Liputan6.com, Jakarta - Dalam rapat dengan Komisi I DPR RI, 9 Febuari 2016 lalu, Menteri Luar Negeri Retno Marsudi menyampaikan pernyataan terkait perundingan batas darat Indonesia-Timor Leste di Noel Besi-Citrana dan Bijael Sunan-Oben.
Dia mengatakan, untuk menyelesaikan sengketa perbatasan di dua wilayah itu sama sekali tidak mudah. Bahkan tergolong cukup pelik.
Setahun kemudian, titik terang mulai terlihat.

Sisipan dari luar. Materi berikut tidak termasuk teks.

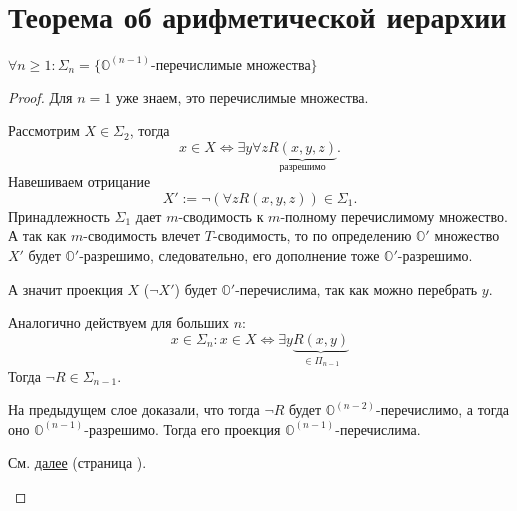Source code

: \section{Теорема об арифметической иерархии}

\begin{thm}\label{thm:main_thm}
	$  \forall n \ge 1 \colon \Sigma _n = \{\mathbb{O}^{(n-1)} \text{-перечислимые множества}\}$
\end{thm}
\begin{proof}
    Для $ n = 1$ уже знаем, это перечислимые множества.
	\begin{description}
	    \item \boxed{  \subset } 
			Рассмотрим $ X \in \Sigma _2$, тогда
			\[
				x \in X \Longleftrightarrow \exists y \forall z \underbrace{R(x, y,z)}_{ \text{разрешимо}}
			.\] 
			Навешиваем отрицание
			\[
				X' := \neg \left( \forall z R(x, y, z) \right)  \in \Sigma _1
			.\] 
			Принадлежность $  \Sigma _1$ дает $ m$-сводимость к $ m$-полному перечислимому множество. А так как $ m$-сводимость влечет $ T$-сводимость, то по определению $ \mathbb{O}'$ множество $ X'$ будет $ \mathbb{O}'$-разрешимо, следовательно, его дополнение тоже $ \mathbb{O}'$-разрешимо.

			А значит проекция $X$ ($ \neg X'$) будет $ \mathbb{O}'$-перечислима, так как можно перебрать $ y$.

			Аналогично действуем для больших  $ n$: 
			\[ x \in \Sigma_n\colon x \in X \Longleftrightarrow \exists y \underbrace{R(x, y)}_{ \in \Pi _{n - 1}}\]
			Тогда $ \neg R \in \Sigma _{n-1} .$ 

		На предыдущем слое доказали, что тогда $ \neg R $ будет $ \mathbb{O}^{(n-2)}$-перечислимо, а тогда оно $ \mathbb{O}^{(n-1)}$-разрешимо. Тогда его проекция $ \mathbb{O}^{(n-1)}$-перечислима.
	    \item \boxed{\supset } 
			См. \hyperref[proof:main_thm]{далее} (страница \pageref{proof:main_thm}).
	\end{description} 
\end{proof}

Direktur Jenderal Asia, Pasifik Afrika Kementerian Luar Negeri Desra Percaya pada Sabtu 11 Maret 2017 bertolak ke Dili untuk membahas masalah perbatasan dengan Wakil Menteri Luar Negeri Timor Leste.
Hasilnya dianggap memuaskan. Dari pertemuan itu disepakati sekira pada Mei 2017 mendatang, permasalahan ini diharapkan bisa selesai. Sehingga sudah tidak ada lagi saling klaim perbatasan antara Indonesia dan Timor Leste.
Baca Juga
Menurut Desra sebenarnya ada pangkal masalah kenapa persoalan ini sulit diselesaikan. Hal tersebut disebabkan perbedaan pemakaian landasan hukum dalam menentukan wilayah.
"Karena ada perbedaan persepsi antara Indonesia dan Timor Leste mengenai garis awal penarikan batasnya dari mana," sebut Desra di Jakarta, Senin, (13/3/2017).
"Kalau Timor Leste menggunakan Uti Possidetis Juris berdasarkan Treaty 1904 kita berdasarkan sungai dengan garis paling dalam sungai sesuai prinsip hukum internasional," tambah dia.
Lebih lanjut ia menjelaskan, masalah horizontal pun menambah dinamika perundingan batas Indonesia dan Timor Leste. Tetapi, ia yakin persoalan itu ada jalan keluarnya.
"Di Bijael Sunan-Oben itu bukan konflik lebih pada peninggalan sejarah di mana komunitas itu yang ada di Indonesia punya historical, ada kegiatan yang dilakukan di wilayah di Timor Leste," ucap dia.
"Kita mengatur special arrangement tanpa menghilangkan hak mereka dalam culture faith land atau melakukan aktivitas berkaitan dengan makam," pungkasnya.